● **Your objective**
Find the lines below that include the word "production" and state how many there are, adding nothing.

[[ Records for processing open ]]

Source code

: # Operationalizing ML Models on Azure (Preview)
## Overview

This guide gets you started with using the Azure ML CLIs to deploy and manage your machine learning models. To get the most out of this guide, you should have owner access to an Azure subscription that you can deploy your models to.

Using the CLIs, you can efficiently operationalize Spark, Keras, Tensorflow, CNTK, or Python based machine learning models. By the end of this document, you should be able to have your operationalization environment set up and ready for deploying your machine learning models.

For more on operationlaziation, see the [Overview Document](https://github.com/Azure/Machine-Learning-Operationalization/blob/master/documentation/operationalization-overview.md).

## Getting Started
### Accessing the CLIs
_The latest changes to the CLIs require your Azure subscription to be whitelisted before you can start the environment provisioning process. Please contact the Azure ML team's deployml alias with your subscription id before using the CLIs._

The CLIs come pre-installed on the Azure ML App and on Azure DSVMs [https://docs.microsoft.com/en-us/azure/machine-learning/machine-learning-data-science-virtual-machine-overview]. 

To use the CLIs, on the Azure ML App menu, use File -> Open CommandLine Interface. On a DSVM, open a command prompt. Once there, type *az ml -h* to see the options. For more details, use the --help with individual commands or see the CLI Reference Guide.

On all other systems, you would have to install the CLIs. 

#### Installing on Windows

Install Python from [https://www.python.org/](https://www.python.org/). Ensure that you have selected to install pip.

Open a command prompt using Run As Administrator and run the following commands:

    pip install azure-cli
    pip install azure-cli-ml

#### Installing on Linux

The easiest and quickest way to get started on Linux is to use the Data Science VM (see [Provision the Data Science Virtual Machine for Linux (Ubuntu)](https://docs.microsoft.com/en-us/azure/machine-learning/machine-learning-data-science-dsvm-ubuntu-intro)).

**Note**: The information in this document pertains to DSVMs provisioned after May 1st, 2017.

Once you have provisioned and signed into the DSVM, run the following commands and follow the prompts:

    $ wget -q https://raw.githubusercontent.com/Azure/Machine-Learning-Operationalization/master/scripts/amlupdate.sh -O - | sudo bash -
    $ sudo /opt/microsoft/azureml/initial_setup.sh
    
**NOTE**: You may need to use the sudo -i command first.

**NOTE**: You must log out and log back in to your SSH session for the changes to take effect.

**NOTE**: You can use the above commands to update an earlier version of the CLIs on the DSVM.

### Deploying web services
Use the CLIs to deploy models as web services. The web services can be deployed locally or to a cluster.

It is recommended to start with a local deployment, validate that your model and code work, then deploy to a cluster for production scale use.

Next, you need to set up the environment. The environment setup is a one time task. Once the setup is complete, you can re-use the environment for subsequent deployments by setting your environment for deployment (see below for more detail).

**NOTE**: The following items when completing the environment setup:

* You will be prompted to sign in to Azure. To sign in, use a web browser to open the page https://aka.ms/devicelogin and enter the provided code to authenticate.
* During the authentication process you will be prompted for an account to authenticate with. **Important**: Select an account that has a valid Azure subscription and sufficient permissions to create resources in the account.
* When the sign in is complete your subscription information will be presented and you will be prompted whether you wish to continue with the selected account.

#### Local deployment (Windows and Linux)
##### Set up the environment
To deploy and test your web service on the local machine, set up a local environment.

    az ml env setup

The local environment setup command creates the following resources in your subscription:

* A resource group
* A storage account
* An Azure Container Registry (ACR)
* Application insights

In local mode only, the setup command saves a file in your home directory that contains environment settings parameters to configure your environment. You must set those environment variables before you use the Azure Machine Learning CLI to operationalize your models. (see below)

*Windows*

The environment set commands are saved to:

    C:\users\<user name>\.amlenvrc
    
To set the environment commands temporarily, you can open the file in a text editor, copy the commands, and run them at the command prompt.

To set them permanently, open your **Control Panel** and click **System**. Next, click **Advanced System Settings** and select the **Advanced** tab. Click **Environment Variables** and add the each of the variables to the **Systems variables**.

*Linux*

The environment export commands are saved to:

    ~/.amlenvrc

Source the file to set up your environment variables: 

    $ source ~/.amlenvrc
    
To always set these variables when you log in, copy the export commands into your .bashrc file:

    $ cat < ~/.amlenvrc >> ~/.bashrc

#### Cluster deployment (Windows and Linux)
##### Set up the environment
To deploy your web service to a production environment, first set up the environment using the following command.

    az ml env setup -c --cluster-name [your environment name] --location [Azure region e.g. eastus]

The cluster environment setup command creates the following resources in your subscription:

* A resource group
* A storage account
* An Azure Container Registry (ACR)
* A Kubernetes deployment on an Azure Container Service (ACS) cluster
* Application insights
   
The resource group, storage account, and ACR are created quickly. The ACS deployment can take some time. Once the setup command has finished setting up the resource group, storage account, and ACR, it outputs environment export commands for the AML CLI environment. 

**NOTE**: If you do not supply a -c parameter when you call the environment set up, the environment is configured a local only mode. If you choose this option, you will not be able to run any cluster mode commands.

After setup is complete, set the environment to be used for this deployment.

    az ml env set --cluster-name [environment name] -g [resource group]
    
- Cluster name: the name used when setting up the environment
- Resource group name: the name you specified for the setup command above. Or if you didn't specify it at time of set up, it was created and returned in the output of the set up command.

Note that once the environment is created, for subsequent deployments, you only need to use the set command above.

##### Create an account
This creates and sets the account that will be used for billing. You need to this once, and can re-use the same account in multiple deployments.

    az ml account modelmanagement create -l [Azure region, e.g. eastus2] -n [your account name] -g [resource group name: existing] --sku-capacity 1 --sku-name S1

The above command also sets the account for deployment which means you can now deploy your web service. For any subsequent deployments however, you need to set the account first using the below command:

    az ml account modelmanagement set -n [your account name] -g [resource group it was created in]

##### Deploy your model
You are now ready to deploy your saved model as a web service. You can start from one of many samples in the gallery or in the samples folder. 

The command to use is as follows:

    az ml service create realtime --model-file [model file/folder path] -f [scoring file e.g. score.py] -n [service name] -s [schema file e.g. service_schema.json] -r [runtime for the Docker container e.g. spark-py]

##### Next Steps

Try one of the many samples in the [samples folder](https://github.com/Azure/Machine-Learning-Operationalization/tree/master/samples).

[[ Records for processing closed ]]

● **Your response**
2